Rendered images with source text
━━━━━━━━━━━━━━━━━━━━
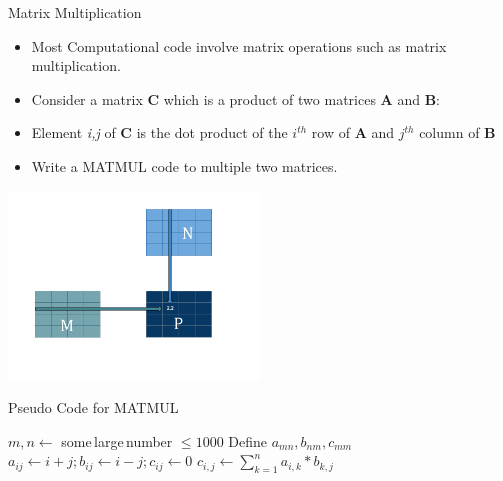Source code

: \documentclass[10pt,t]{beamer}
\begin{document}
\begin{frame}[allowframebreaks]{Matrix Multiplication}
  \begin{itemize}
    \item Most Computational code involve matrix operations such as matrix multiplication.
    \item Consider a matrix {\bf C} which is a product of two matrices {\bf A} and {\bf B}:
    \item[] Element {\it i,j} of {\bf C} is the dot product of the $i^{th}$ row of {\bf A} and $j^{th}$ column of {\bf B}
    \item Write a MATMUL code to multiple two matrices.
  \end{itemize}
  \begin{center}
    \includegraphics[width=0.5\textwidth]{./matmul}
  \end{center}

  \begin{algorithm}[H]
    \caption{Pseudo Code for MATMUL}
    \begin{algorithmic}
      \State $m,n \gets$ some\,large\,number $\le 1000$
      \State Define $a_{mn}, b_{nm}, c_{mm}$
      \State $a_{ij} \gets i+j; b_{ij} \gets i-j; c_{ij} \gets 0$
      \State $c_{i,j} \gets \sum^{n}_{k=1} a_{i,k}*b_{k,j}$
      \EndDo
      \EndDo
    \end{algorithmic}
  \end{algorithm}
\end{frame}
\end{document}
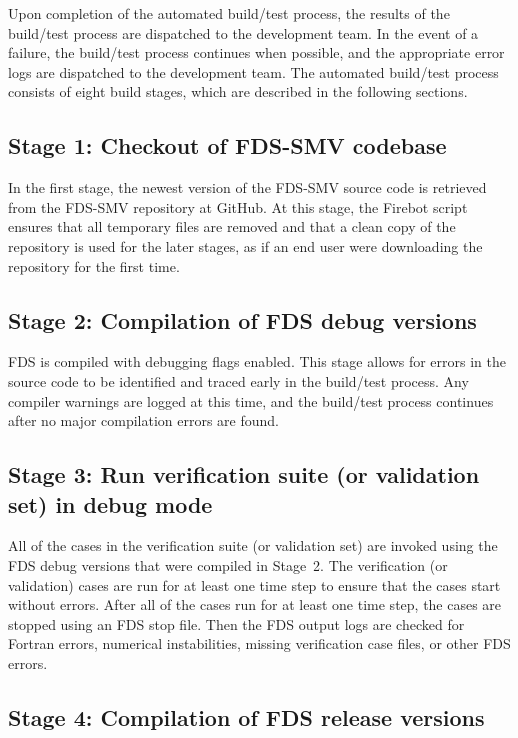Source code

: \documentclass[11pt]{book}
\begin{document}
Upon completion of the automated build/test process, the results of the build/test process are dispatched to the development team. In the event of a failure, the build/test process continues when possible, and the appropriate error logs are dispatched to the development team. The automated build/test process consists of eight build stages, which are described in the following sections.

\subsection*{Stage 1: Checkout of FDS-SMV codebase}

In the first stage, the newest version of the FDS-SMV source code is retrieved from the FDS-SMV repository at GitHub. At this stage, the Firebot script ensures that all temporary files are removed and that a clean copy of the repository is used for the later stages, as if an end user were downloading the repository for the first time.

\subsection*{Stage 2: Compilation of FDS debug versions}

FDS is compiled with debugging flags enabled. This stage allows for errors in the source code to be identified and traced early in the build/test process. Any compiler warnings are logged at this time, and the build/test process continues after no major compilation errors are found.

\subsection*{Stage 3: Run verification suite (or validation set) in debug mode}

All of the cases in the verification suite (or validation set) are invoked using the FDS debug versions that were compiled in Stage~2. The verification (or validation) cases are run for at least one time step to ensure that the cases start without errors. After all of the cases run for at least one time step, the cases are stopped using an FDS stop file. Then the FDS output logs are checked for Fortran errors, numerical instabilities, missing verification case files, or other FDS errors.

\subsection*{Stage 4: Compilation of FDS release versions}
\end{document}
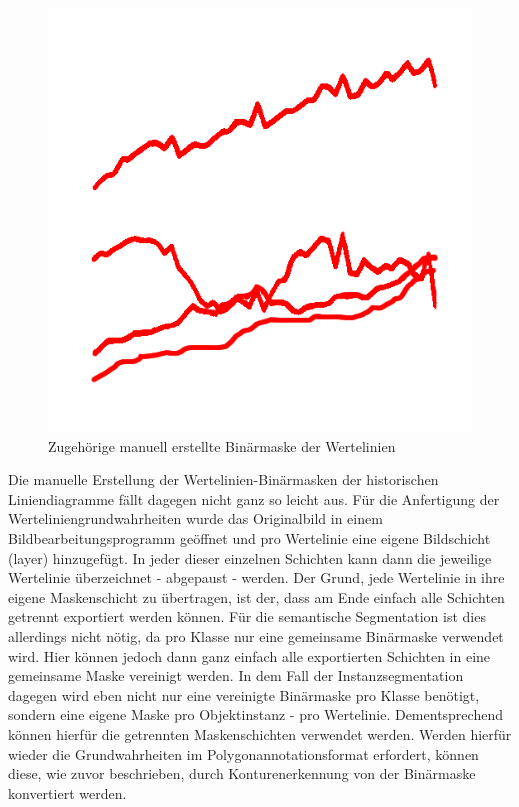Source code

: \begin{figure}[H]
\begin{minipage}{0.475\textwidth}
        \includegraphics[width=\linewidth]{Methodik/img/lines_historical_mask.png}
        \caption{ Zugehörige manuell erstellte Binärmaske der Wertelinien}
        \label{fig:lines_historical_mask}
    \end{minipage}
\end{figure}

Die manuelle Erstellung der Wertelinien-Binärmasken der historischen Liniendiagramme fällt dagegen nicht ganz so leicht aus. Für die Anfertigung der Werteliniengrundwahrheiten wurde das Originalbild in einem Bildbearbeitungsprogramm \cite{photopea} geöffnet und pro Wertelinie eine eigene Bildschicht (layer) hinzugefügt. In jeder dieser einzelnen Schichten kann dann die jeweilige Wertelinie überzeichnet - abgepaust - werden. Der Grund, jede Wertelinie in ihre eigene Maskenschicht zu übertragen, ist der, dass am Ende einfach alle Schichten getrennt exportiert werden können. Für die semantische Segmentation ist dies allerdings nicht nötig, da pro Klasse nur eine gemeinsame Binärmaske verwendet wird. Hier können jedoch dann ganz einfach alle exportierten Schichten in eine gemeinsame Maske vereinigt werden. In dem Fall der Instanzsegmentation dagegen wird eben nicht nur eine vereinigte Binärmaske pro Klasse benötigt, sondern eine eigene Maske pro Objektinstanz - pro Wertelinie. Dementsprechend können hierfür die getrennten Maskenschichten verwendet werden. Werden hierfür wieder die Grundwahrheiten im Polygonannotationsformat erfordert, können diese, wie zuvor beschrieben, durch Konturenerkennung von der Binärmaske konvertiert werden.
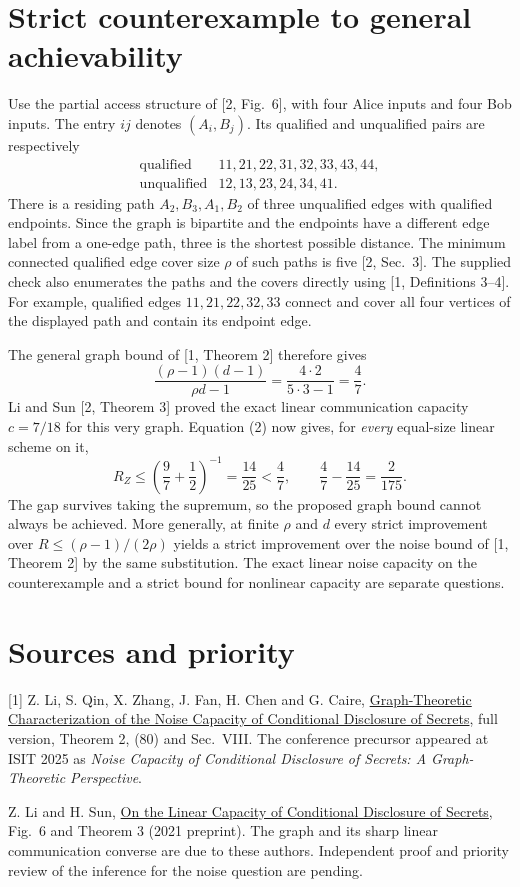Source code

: \documentclass[11pt]{article}
\begin{document}
\section{Strict counterexample to general achievability}
Use the partial access structure of [2, Fig.~6], with four Alice inputs and four Bob inputs. The entry $ij$ denotes $(A_i,B_j)$. Its qualified and unqualified pairs are respectively
\[
 \begin{array}{ll}
 \text{qualified}&11,21,22,31,32,33,43,44,\\
 \text{unqualified}&12,13,23,24,34,41.
 \end{array}
\]
There is a residing path $A_2,B_3,A_1,B_2$ of three unqualified edges with qualified endpoints. Since the graph is bipartite and the endpoints have a different edge label from a one-edge path, three is the shortest possible distance. The minimum connected qualified edge cover size $\rho$ of such paths is five [2, Sec.~3]. The supplied check also enumerates the paths and the covers directly using [1, Definitions 3--4]. For example, qualified edges $11,21,22,32,33$ connect and cover all four vertices of the displayed path and contain its endpoint edge.

The general graph bound of [1, Theorem 2] therefore gives
\[
 \frac{(\rho-1)(d-1)}{\rho d-1}=\frac{4\cdot 2}{5\cdot3-1}=\frac47 .
\]
Li and Sun [2, Theorem 3] proved the exact linear communication capacity $c=7/18$ for this very graph. Equation (2) now gives, for \emph{every} equal-size linear scheme on it,
\[
 R_Z\le \left(\frac9{7}+\frac12\right)^{-1}=\frac{14}{25}
       <\frac47,\qquad \frac47-\frac{14}{25}=\frac2{175}.
\]
The gap survives taking the supremum, so the proposed graph bound cannot always be achieved. More generally, at finite $\rho$ and $d$ every strict improvement over $R\le(\rho-1)/(2\rho)$ yields a strict improvement over the noise bound of [1, Theorem 2] by the same substitution. The exact linear noise capacity on the counterexample and a strict bound for nonlinear capacity are separate questions.

\section*{Sources and priority}
[1] Z. Li, S. Qin, X. Zhang, J. Fan, H. Chen and G. Caire, \href{https://arxiv.org/abs/2510.22671v2}{Graph-Theoretic Characterization of the Noise Capacity of Conditional Disclosure of Secrets}, full version, Theorem 2, (80) and Sec.~VIII. The conference precursor appeared at ISIT 2025 as \emph{Noise Capacity of Conditional Disclosure of Secrets: A Graph-Theoretic Perspective}.\par
[2] Z. Li and H. Sun, \href{https://arxiv.org/abs/2106.04483}{On the Linear Capacity of Conditional Disclosure of Secrets}, Fig.~6 and Theorem 3 (2021 preprint). The graph and its sharp linear communication converse are due to these authors. Independent proof and priority review of the inference for the noise question are pending.
\end{document}
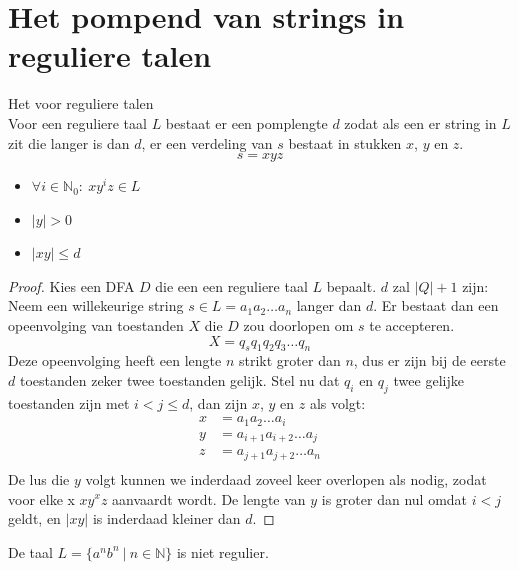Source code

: \documentclass[main.tex]{subfiles}
\begin{document}
\section{Het pompend van strings in reguliere talen}
\label{sec:het-pompend-van}

\begin{lem}
  Het  voor reguliere talen\\
  Voor een reguliere taal $L$ bestaat er een pomplengte $d$ zodat als een er string in $L$ zit die langer is dan $d$, er een verdeling van $s$ bestaat in stukken $x$, $y$ en $z$.
  \[ s = xyz \]
  \begin{itemize}
  \item $\forall i \in \mathbb{N}_{0}:\ xy^{i}z \in L$
  \item $|y| > 0$
  \item $|xy| \le d$
  \end{itemize}

  \begin{proof}
    Kies een DFA $D$ die een een reguliere taal $L$ bepaalt.
    $d$ zal $|Q| + 1$ zijn:
    Neem een willekeurige string $s\in L = a_{1}a_{2}\ldots a_{n}$ langer dan $d$.
    Er bestaat dan een opeenvolging van toestanden $X$ die $D$ zou doorlopen om $s$ te accepteren.
    \[ X = q_{s}q_{1}q_{2}q_{3}\ldots q_{n} \]
    Deze opeenvolging heeft een lengte $n$ strikt groter dan $n$, dus er zijn bij de eerste $d$ toestanden zeker twee toestanden gelijk.
    Stel nu dat $q_{i}$ en $q_{j}$ twee gelijke toestanden zijn met $i < j \le d$, dan zijn $x$, $y$ en $z$ als volgt:
    \[
    \begin{array}{rl}
      x &= a_{1}a_{2}\ldots a_{i}\\
      y &= a_{i+1}a_{i+2}\ldots a_{j}\\
      z &= a_{j+1}a_{j+2}\ldots a_{n}\\
    \end{array}
    \]
    De lus die $y$ volgt kunnen we inderdaad zoveel keer overlopen als nodig, zodat voor elke x $xy^{x}z$ aanvaardt wordt.
    De lengte van $y$ is groter dan nul omdat $i < j$ geldt, en $|xy|$ is inderdaad kleiner dan $d$.
  \end{proof}

\end{lem}

\begin{st}
  De taal $L= \{ a^{n}b^{n} \ |\ n\in \mathbb{N} \} $ is niet regulier.

\end{st}
\end{document}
━━━━━━━━━━━━━━━━━━━━
**EXERCISE REQUIREMENTS**
Identify how many lines in the entries above contain the word "logs" and provide only that figure.

**OUTPUT BELOW**
2